Moneybox

Firms Prefer to Locate on the Right-to-Work Side of a State Border

The experience of American history since 1947 suggests that a country can in fact endure half “right-to-work” and half “unions can bargain for whatever terms they can get employers to agree to” but there is reason to believe that ultimately one model or the other has to prevail. Matthew Kahn and Erin Mansur, for example, have pretty compelling research showing that when you look at the boundary between two states with different rules in this regard that firms tend to cluster jobs on the union-hostile side of the border.

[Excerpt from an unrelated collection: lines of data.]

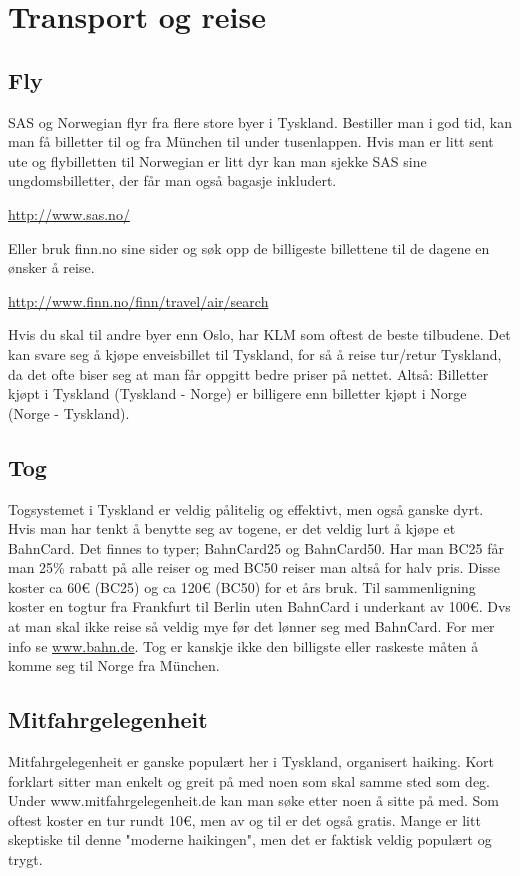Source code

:\chapter{Transport og reise}

\section{Fly}
SAS og Norwegian flyr fra flere store byer i Tyskland. Bestiller man i god tid, kan man få billetter til og fra München til under tusenlappen.
Hvis man er litt sent ute og flybilletten til Norwegian er litt dyr kan man sjekke SAS sine ungdomsbilletter, der får man også bagasje inkludert. 

\url{http://www.sas.no/}

Eller bruk finn.no sine sider og søk opp de billigeste billettene til de dagene en ønsker å reise. 

\url{http://www.finn.no/finn/travel/air/search}

Hvis du skal til andre byer enn Oslo, har KLM som oftest de beste tilbudene. Det kan svare seg å kjøpe enveisbillet til Tyskland, for så å reise tur/retur Tyskland, da det ofte biser seg at man får oppgitt bedre priser på nettet. Altså: Billetter kjøpt i Tyskland (Tyskland - Norge) er billigere enn billetter kjøpt i Norge (Norge - Tyskland).



\section{Tog}
Togsystemet i Tyskland er veldig pålitelig og effektivt, men også ganske dyrt. Hvis man har tenkt å benytte seg av togene, er det veldig lurt å kjøpe et BahnCard. Det finnes to typer; BahnCard25 og BahnCard50. Har man BC25 får man 25\% rabatt på alle reiser og med BC50 reiser man altså for halv pris. Disse koster ca 60\euro{} (BC25) og ca 120\euro{} (BC50) for et års bruk. Til sammenligning koster en togtur fra Frankfurt til Berlin uten BahnCard i underkant av 100\euro{}. Dvs at man skal ikke reise så veldig mye før det lønner seg med BahnCard. For mer info se \href{http://www.bahn.de}{www.bahn.de}.
Tog er kanskje ikke den billigste eller raskeste måten å komme seg til Norge fra München.


\section{Mitfahrgelegenheit}
Mitfahrgelegenheit er ganske populært her i Tyskland, organisert haiking. Kort forklart sitter man enkelt og greit på med noen som skal samme sted som deg. Under www.mitfahrgelegenheit.de kan man søke etter noen å sitte på med. Som oftest koster en tur rundt 10\euro{}, men av og til er det også gratis. Mange er litt skeptiske til denne "moderne haikingen", men det er faktisk veldig populært og trygt.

So the fact that Michigan has gone right-to-work is not moral encouragement to the Wisconsin and Ohio Republican parties to do likewise, it strengthens the case on the merits for anti-union action. If there were no right-to-work states, no state could systematically lose out on job opportunities as a result of having stronger labor unions. The only question would be whether the unions create some kind of systematic labor market rigidity. But in the actual divided United States of America, even if there are no such rigidities the mere fact that capital prefers to flow to jurisdictions with more capital-friendly policies means that such policies tend to take on their own momentum.

The flipside is that with labor unions more and more concentrated in the public sector, I’m not sure this is nearly as big a deal in practice as it might be in theory. Obviously a public school or a fire department or a DMV isn’t going to move across state lines to take advantage of the cheap labor.